What to do — Report every line of the records below that contains the word "файле".
Start of Data in this exercise
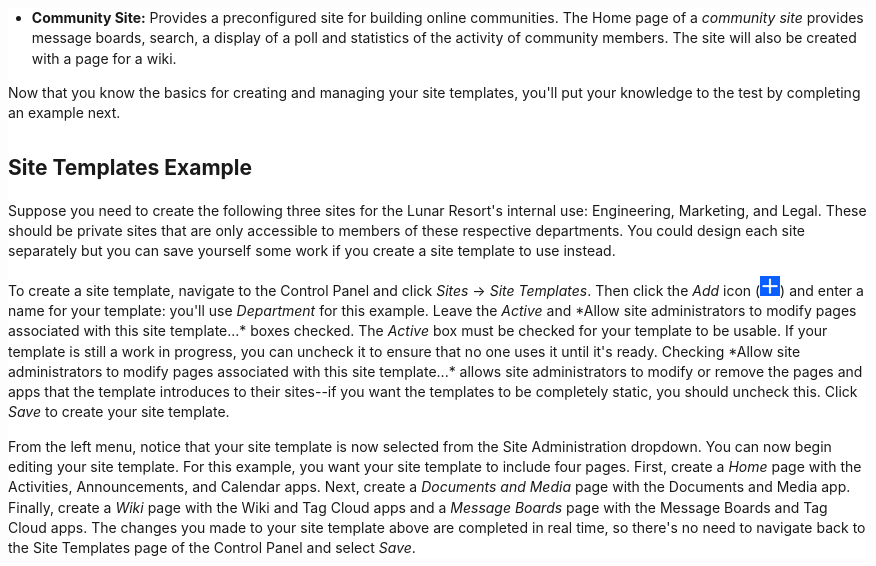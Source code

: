 - **Community Site:** Provides a preconfigured site for building online
  communities. The Home page of a *community site* provides message boards,
  search, a display of a poll and statistics of the activity of community
  members. The site will also be created with a page for a wiki.

Now that you know the basics for creating and managing your site templates,
you'll put your knowledge to the test by completing an example next.

## Site Templates Example

Suppose you need to create the following three sites for the Lunar Resort's
internal use: Engineering, Marketing, and Legal. These should be private sites
that are only accessible to members of these respective departments. You could
design each site separately but you can save yourself some work if you create a
site template to use instead.

To create a site template, navigate to the Control Panel and click *Sites*
&rarr; *Site Templates*. Then click the *Add* icon
(![Add Site Template](../../../images/icon-add.png)) and enter a name for your
template: you'll use *Department* for this example. Leave the *Active* and
*Allow site administrators to modify pages associated with this site
template...\* boxes checked. The *Active* box must be checked for your template
to be usable. If your template is still a work in progress, you can uncheck it
to ensure that no one uses it until it's ready. Checking *Allow site
administrators to modify pages associated with this site template...\* allows
site administrators to modify or remove the pages and apps that the template
introduces to their sites--if you want the templates to be completely static,
you should uncheck this. Click *Save* to create your site template.

From the left menu, notice that your site template is now selected from the Site
Administration dropdown. You can now begin editing your site template. For this
example, you want your site template to include four pages. First, create a
*Home* page with the Activities, Announcements, and Calendar apps. Next, create
a *Documents and Media* page with the Documents and Media app. Finally, create a
*Wiki* page with the Wiki and Tag Cloud apps and a *Message Boards* page with
the Message Boards and Tag Cloud apps. The changes you made to your site
template above are completed in real time, so there's no need to navigate back
to the Site Templates page of the Control Panel and select *Save*.
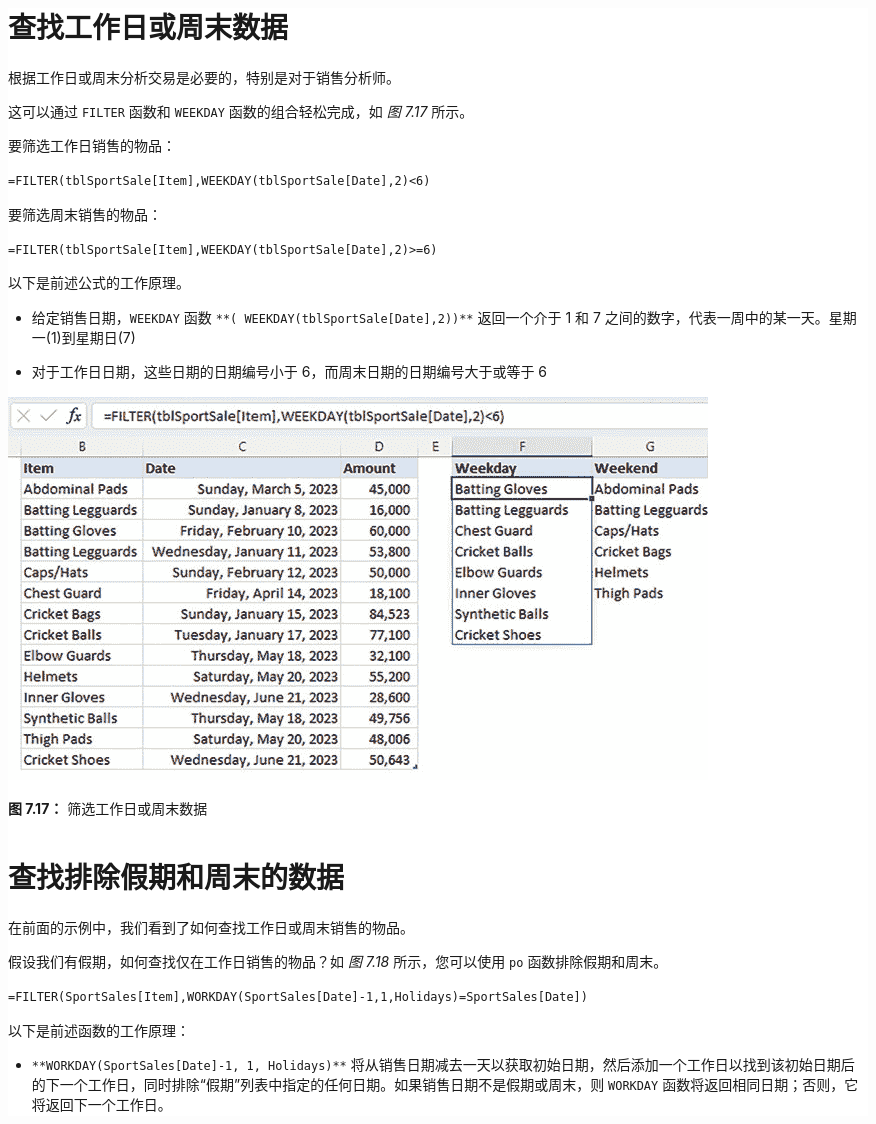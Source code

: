 # 查找工作日或周末数据

根据工作日或周末分析交易是必要的，特别是对于销售分析师。

这可以通过 `FILTER` 函数和 `WEEKDAY` 函数的组合轻松完成，如 *图 7.17* 所示。

要筛选工作日销售的物品：

`=FILTER(tblSportSale[Item],WEEKDAY(tblSportSale[Date],2)<6)`

要筛选周末销售的物品：

`=FILTER(tblSportSale[Item],WEEKDAY(tblSportSale[Date],2)>=6)`

以下是前述公式的工作原理。

+   给定销售日期，`WEEKDAY` 函数 `**( WEEKDAY(tblSportSale[Date],2))**` 返回一个介于 1 和 7 之间的数字，代表一周中的某一天。星期一(1)到星期日(7)

+   对于工作日日期，这些日期的日期编号小于 6，而周末日期的日期编号大于或等于 6

![](img/Figure-7.17.jpg)

**图 7.17：** 筛选工作日或周末数据

# 查找排除假期和周末的数据

在前面的示例中，我们看到了如何查找工作日或周末销售的物品。

假设我们有假期，如何查找仅在工作日销售的物品？如 *图 7.18* 所示，您可以使用 `po` 函数排除假期和周末。

`=FILTER(SportSales[Item],WORKDAY(SportSales[Date]-1,1,Holidays)=SportSales[Date])`

以下是前述函数的工作原理：

+   `**WORKDAY(SportSales[Date]-1, 1, Holidays)**` 将从销售日期减去一天以获取初始日期，然后添加一个工作日以找到该初始日期后的下一个工作日，同时排除“假期”列表中指定的任何日期。如果销售日期不是假期或周末，则 `WORKDAY` 函数将返回相同日期；否则，它将返回下一个工作日。
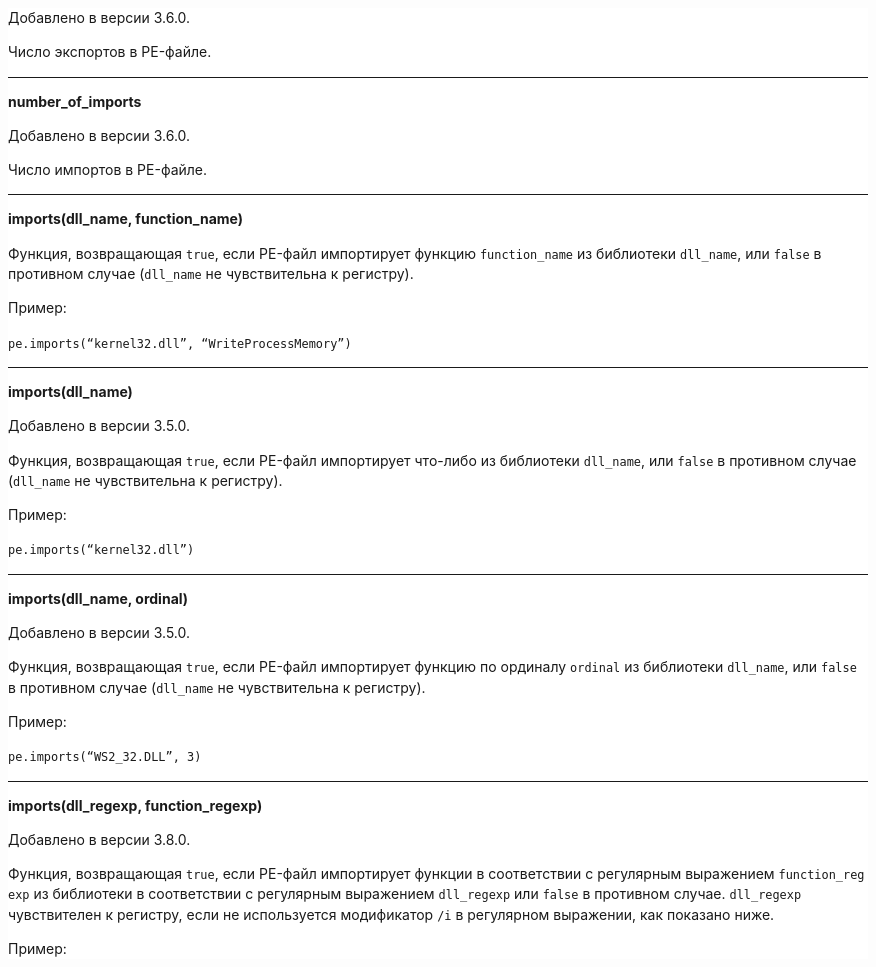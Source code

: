 Добавлено в версии 3.6.0.

Число экспортов в PE-файле.
***
**number_of_imports**

Добавлено в версии 3.6.0.

Число импортов в PE-файле.
***
**imports(dll_name, function_name)**

Функция, возвращающая `true`, если PE-файл импортирует функцию `function_name` из библиотеки `dll_name`, или `false` в противном случае (`dll_name` не чувствительна к регистру).

Пример:

```yara
pe.imports(“kernel32.dll”, “WriteProcessMemory”)
```

***
**imports(dll_name)**

Добавлено в версии 3.5.0.

Функция, возвращающая `true`, если PE-файл импортирует что-либо из библиотеки `dll_name`, или `false` в противном случае (`dll_name` не чувствительна к регистру).

Пример:

```yara
pe.imports(“kernel32.dll”)
```

***
**imports(dll_name, ordinal)**

Добавлено в версии 3.5.0.

Функция, возвращающая `true`, если PE-файл импортирует функцию по ординалу `ordinal` из библиотеки `dll_name`, или `false` в противном случае (`dll_name` не чувствительна к регистру).

Пример:

```yara
pe.imports(“WS2_32.DLL”, 3)
```

***
**imports(dll_regexp, function_regexp)**

Добавлено в версии 3.8.0.

Функция, возвращающая `true`, если PE-файл импортирует функции в соответствии с регулярным выражением  `function_regexp` из библиотеки в соответствии с регулярным выражением `dll_regexp` или `false` в противном случае. `dll_regexp` чувствителен к регистру, если не используется модификатор `/i` в регулярном выражении, как показано ниже.

Пример:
End of Data in this exercise
The answer —
Число экспортов в PE-файле.
Число импортов в PE-файле.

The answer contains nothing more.